En un mercado jurídico cada vez más competitivo, la capacidad para incorporar efectivamente la psicología forense constituye un elemento de diferenciación profesional que puede determinar el éxito o fracaso del despacho jurídico. Los abogados que dominan la incorporación estratégica de la psicología forense desarrollan una reputación de especialización que atrae casos complejos y clientes de mayor nivel.

Reflexiones Finales: Hacia una Práctica Jurídica Integral

La evolución del sistema jurídico iberoamericano hacia estándares más exigentes de fundamentación científica y comprensión integral de los factores humanos involucrados en las controversias legales hace imperativa la incorporación estratégica de la psicología forense en la práctica jurídica contemporánea.

Sin embargo, y a pesar de que como disciplina científica se ha desarrollado exponencialmente en las últimas décadas, en España no existe un reconocimiento oficial de la Psicología Forense. Esta situación refleja la necesidad de avanzar en el reconocimiento formal de la disciplina.

La evidencia presentada demuestra que la colaboración interdisciplinaria entre profesionales del derecho y psicólogos forenses no constituye un lujo académico sino una necesidad práctica que puede determinar el éxito o fracaso de una estrategia jurídica. Asesoramientos inadecuados a los tribunales que pueden conllevar sentencias erróneas de graves consecuencias para la vida de las personas, se podrían evitar con la creación de esta especialidad.

La transformación de perspectiva propuesta implica considerar la psicología forense como una inversión estratégica indispensable en lugar de un gasto adicional, requiere una evolución en la comprensión del ejercicio profesional del derecho. Esta evolución implica reconocer que la complejidad del comportamiento humano y sus implicaciones jurídicas exigen aproximaciones interdisciplinarias que trasciendan las fronteras tradicionales entre disciplinas.
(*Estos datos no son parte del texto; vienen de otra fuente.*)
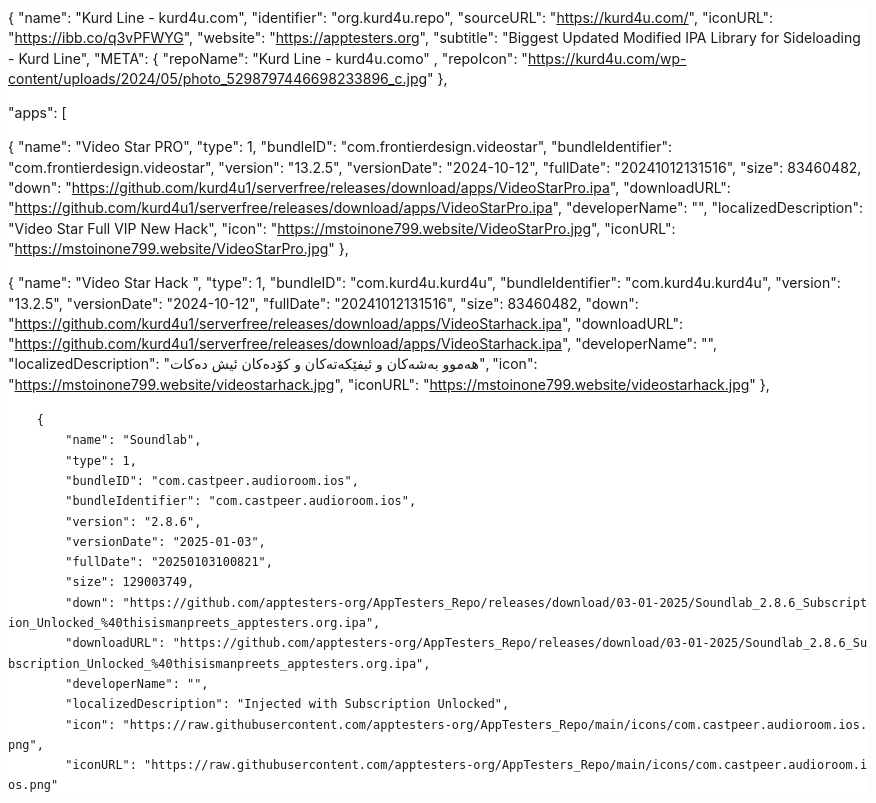 
                    
{ "name": "Kurd Line - kurd4u.com",
"identifier": "org.kurd4u.repo", 
"sourceURL": "https://kurd4u.com/",
"iconURL": "https://ibb.co/q3vPFWYG",
"website": "https://apptesters.org",
"subtitle": "Biggest Updated Modified IPA Library for Sideloading - Kurd Line",
"META": { "repoName": "Kurd Line - kurd4u.como"
, "repoIcon": "https://kurd4u.com/wp-content/uploads/2024/05/photo_5298797446698233896_c.jpg" },



"apps": [




{ "name": "Video Star PRO",
"type": 1,
"bundleID": "com.frontierdesign.videostar",
"bundleIdentifier": "com.frontierdesign.videostar",
"version": "13.2.5",
"versionDate": "2024-10-12", 
"fullDate": "20241012131516",
"size": 83460482,
"down": "https://github.com/kurd4u1/serverfree/releases/download/apps/VideoStarPro.ipa",
"downloadURL": "https://github.com/kurd4u1/serverfree/releases/download/apps/VideoStarPro.ipa",
"developerName": "",
"localizedDescription": "Video Star Full VIP New Hack",
"icon": "https://mstoinone799.website/VideoStarPro.jpg",
"iconURL": "https://mstoinone799.website/VideoStarPro.jpg" },


{ "name": "Video Star Hack ",
"type": 1,
"bundleID": "com.kurd4u.kurd4u",
"bundleIdentifier": "com.kurd4u.kurd4u",
"version": "13.2.5",
"versionDate": "2024-10-12", 
"fullDate": "20241012131516",
"size": 83460482,
"down": "https://github.com/kurd4u1/serverfree/releases/download/apps/VideoStarhack.ipa",
"downloadURL": "https://github.com/kurd4u1/serverfree/releases/download/apps/VideoStarhack.ipa",
"developerName": "",
"localizedDescription": "هەموو بەشەکان و ئیفێکەتەکان و کۆدەکان ئیش دەکات",
"icon": "https://mstoinone799.website/videostarhack.jpg",
"iconURL": "https://mstoinone799.website/videostarhack.jpg" },



        {
            "name": "Soundlab",
            "type": 1,
            "bundleID": "com.castpeer.audioroom.ios",
            "bundleIdentifier": "com.castpeer.audioroom.ios",
            "version": "2.8.6",
            "versionDate": "2025-01-03",
            "fullDate": "20250103100821",
            "size": 129003749,
            "down": "https://github.com/apptesters-org/AppTesters_Repo/releases/download/03-01-2025/Soundlab_2.8.6_Subscription_Unlocked_%40thisismanpreets_apptesters.org.ipa",
            "downloadURL": "https://github.com/apptesters-org/AppTesters_Repo/releases/download/03-01-2025/Soundlab_2.8.6_Subscription_Unlocked_%40thisismanpreets_apptesters.org.ipa",
            "developerName": "",
            "localizedDescription": "Injected with Subscription Unlocked",
            "icon": "https://raw.githubusercontent.com/apptesters-org/AppTesters_Repo/main/icons/com.castpeer.audioroom.ios.png",
            "iconURL": "https://raw.githubusercontent.com/apptesters-org/AppTesters_Repo/main/icons/com.castpeer.audioroom.ios.png"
El futuro de la práctica jurídica iberoamericana pertenece a aquellos profesionales capaces de integrar efectivamente conocimientos jurídicos y psicológicos, construyendo argumentaciones más sólidas, desarrollando estrategias más efectivas y proporcionando servicios de mayor calidad a sus clientes. En este contexto, la psicología forense no es simplemente una herramienta adicional sino un componente esencial de la excelencia profesional en el derecho contemporáneo. La invitación final es clara: examinar retrospectivamente casos anteriores para identificar oportunidades perdidas por no haber considerado la dimensión psicológica, evaluar prospectivamente casos actuales para determinar cómo la pericia psicológica puede fortalecer la estrategia jurídica y desarrollar una red de colaboración profesional que permita acceder consistentemente a servicios de psicología forense de alta calidad.